### Material to process:
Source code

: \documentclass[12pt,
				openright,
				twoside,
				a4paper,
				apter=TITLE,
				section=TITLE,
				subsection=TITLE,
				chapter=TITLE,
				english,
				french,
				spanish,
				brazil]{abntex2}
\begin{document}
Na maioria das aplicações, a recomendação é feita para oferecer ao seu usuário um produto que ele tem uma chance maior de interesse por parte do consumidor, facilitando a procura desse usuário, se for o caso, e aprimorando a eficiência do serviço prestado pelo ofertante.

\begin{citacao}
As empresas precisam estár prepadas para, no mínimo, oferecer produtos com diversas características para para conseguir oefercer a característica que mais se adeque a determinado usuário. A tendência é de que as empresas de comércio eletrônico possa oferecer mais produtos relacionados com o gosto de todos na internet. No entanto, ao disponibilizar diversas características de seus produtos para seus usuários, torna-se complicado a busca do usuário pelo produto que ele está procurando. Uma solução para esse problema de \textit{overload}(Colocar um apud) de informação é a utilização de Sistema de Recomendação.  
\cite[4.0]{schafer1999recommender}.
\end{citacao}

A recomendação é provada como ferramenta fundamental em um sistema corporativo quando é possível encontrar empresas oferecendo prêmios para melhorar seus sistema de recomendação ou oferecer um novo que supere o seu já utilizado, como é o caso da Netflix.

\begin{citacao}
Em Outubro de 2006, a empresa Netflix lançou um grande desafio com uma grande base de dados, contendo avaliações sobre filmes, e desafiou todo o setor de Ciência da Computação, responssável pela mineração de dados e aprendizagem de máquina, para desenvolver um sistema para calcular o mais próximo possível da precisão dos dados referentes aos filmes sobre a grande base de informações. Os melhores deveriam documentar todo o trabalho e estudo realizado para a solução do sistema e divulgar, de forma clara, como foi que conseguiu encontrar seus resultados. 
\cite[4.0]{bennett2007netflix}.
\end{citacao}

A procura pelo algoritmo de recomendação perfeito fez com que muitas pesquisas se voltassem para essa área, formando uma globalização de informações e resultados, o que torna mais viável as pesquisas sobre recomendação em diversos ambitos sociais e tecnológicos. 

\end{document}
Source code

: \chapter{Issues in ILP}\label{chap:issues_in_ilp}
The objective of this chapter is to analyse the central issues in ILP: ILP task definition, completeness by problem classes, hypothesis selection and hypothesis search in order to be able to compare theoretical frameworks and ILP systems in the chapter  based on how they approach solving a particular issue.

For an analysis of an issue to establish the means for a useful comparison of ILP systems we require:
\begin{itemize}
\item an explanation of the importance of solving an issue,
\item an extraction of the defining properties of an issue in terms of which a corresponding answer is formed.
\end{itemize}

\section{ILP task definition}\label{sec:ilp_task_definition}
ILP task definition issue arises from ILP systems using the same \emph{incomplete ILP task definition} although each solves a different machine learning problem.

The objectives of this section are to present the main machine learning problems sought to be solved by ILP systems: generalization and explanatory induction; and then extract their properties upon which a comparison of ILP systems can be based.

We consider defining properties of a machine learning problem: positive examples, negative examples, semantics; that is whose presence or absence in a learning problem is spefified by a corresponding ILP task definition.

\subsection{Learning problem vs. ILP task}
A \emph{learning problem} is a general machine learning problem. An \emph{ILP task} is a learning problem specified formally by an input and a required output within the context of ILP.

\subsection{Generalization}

### What is needed:
Each line in the listing either holds the word "comparison" or does not. Report how many do, as a bare number.

### Exercise result:
2